* **Task objective**: From the line with "### Rodar em desenvolvimento" through the line with "### Corrigir todos", inclusive, return each line of the data below exactly and leave the rest out.

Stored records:

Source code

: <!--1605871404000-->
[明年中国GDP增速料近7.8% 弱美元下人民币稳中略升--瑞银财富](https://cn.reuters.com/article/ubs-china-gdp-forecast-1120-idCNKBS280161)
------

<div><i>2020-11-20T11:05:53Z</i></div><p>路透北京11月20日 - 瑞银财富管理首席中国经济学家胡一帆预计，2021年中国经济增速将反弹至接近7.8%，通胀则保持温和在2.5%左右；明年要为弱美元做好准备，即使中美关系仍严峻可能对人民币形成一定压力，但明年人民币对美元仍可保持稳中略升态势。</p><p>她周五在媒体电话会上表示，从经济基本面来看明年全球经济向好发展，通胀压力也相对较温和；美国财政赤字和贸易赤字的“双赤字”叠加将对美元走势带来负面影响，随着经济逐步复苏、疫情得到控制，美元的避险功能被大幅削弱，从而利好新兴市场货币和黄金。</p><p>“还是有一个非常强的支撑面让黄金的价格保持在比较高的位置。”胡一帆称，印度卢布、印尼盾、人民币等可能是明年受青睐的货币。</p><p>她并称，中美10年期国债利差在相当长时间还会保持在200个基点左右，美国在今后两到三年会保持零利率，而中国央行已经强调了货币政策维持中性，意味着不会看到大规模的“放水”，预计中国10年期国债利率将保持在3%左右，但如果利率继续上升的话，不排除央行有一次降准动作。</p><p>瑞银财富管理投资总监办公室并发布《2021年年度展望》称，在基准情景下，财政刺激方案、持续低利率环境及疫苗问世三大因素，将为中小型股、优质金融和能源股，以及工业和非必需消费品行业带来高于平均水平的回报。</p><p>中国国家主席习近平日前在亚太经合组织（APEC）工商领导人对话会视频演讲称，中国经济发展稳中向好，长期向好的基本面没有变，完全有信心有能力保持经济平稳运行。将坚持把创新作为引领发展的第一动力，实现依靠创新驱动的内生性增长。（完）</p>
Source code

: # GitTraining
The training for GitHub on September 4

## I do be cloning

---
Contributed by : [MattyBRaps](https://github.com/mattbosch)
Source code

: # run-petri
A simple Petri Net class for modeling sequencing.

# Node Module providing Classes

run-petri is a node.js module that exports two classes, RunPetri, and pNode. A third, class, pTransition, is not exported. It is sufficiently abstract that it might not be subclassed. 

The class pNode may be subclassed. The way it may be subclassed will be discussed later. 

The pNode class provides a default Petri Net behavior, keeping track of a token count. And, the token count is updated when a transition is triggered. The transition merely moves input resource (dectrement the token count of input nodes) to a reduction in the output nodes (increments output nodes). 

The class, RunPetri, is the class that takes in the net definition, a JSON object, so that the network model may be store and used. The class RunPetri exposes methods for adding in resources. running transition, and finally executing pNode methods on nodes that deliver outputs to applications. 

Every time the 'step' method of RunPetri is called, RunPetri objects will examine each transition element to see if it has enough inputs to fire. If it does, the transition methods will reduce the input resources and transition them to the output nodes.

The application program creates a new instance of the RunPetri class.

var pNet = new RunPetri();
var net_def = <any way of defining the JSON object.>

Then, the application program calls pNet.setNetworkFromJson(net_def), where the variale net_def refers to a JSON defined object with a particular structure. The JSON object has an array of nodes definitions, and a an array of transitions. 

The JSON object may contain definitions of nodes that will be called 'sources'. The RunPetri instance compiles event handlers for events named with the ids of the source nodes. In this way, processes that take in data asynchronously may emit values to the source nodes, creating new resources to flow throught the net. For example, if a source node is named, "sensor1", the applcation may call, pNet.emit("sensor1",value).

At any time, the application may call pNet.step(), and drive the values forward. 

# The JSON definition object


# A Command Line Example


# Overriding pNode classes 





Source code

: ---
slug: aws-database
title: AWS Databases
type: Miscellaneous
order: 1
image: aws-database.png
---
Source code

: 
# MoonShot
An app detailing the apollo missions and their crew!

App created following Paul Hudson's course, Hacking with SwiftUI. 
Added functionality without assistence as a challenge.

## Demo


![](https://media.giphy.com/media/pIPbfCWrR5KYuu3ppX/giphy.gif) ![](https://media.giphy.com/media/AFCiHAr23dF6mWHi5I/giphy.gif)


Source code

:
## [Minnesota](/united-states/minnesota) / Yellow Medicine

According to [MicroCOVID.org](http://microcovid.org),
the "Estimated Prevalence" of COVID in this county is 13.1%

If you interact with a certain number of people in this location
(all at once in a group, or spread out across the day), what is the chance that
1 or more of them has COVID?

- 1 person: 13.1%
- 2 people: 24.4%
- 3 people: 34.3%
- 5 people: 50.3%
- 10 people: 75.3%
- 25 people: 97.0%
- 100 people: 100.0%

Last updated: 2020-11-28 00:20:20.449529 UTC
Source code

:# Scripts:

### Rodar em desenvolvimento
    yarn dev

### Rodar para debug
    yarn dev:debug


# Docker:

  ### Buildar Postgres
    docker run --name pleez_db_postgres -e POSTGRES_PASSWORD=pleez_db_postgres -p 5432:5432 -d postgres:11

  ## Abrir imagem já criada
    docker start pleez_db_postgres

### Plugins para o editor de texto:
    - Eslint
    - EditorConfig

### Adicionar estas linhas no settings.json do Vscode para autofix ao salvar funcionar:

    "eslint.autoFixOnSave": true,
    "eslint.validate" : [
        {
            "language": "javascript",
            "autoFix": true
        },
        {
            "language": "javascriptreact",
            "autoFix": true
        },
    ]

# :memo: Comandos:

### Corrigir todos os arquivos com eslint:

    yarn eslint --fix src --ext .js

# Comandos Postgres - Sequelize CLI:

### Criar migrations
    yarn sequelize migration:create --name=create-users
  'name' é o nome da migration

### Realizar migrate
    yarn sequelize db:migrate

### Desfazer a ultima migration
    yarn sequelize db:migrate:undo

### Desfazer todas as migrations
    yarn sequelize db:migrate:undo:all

* **Answer area**:
### Rodar em desenvolvimento
    yarn dev

### Rodar para debug
    yarn dev:debug


# Docker:

  ### Buildar Postgres
    docker run --name pleez_db_postgres -e POSTGRES_PASSWORD=pleez_db_postgres -p 5432:5432 -d postgres:11

  ## Abrir imagem já criada
    docker start pleez_db_postgres

### Plugins para o editor de texto:
    - Eslint
    - EditorConfig

### Adicionar estas linhas no settings.json do Vscode para autofix ao salvar funcionar:

    "eslint.autoFixOnSave": true,
    "eslint.validate" : [
        {
            "language": "javascript",
            "autoFix": true
        },
        {
            "language": "javascriptreact",
            "autoFix": true
        },
    ]

# :memo: Comandos:

### Corrigir todos os arquivos com eslint:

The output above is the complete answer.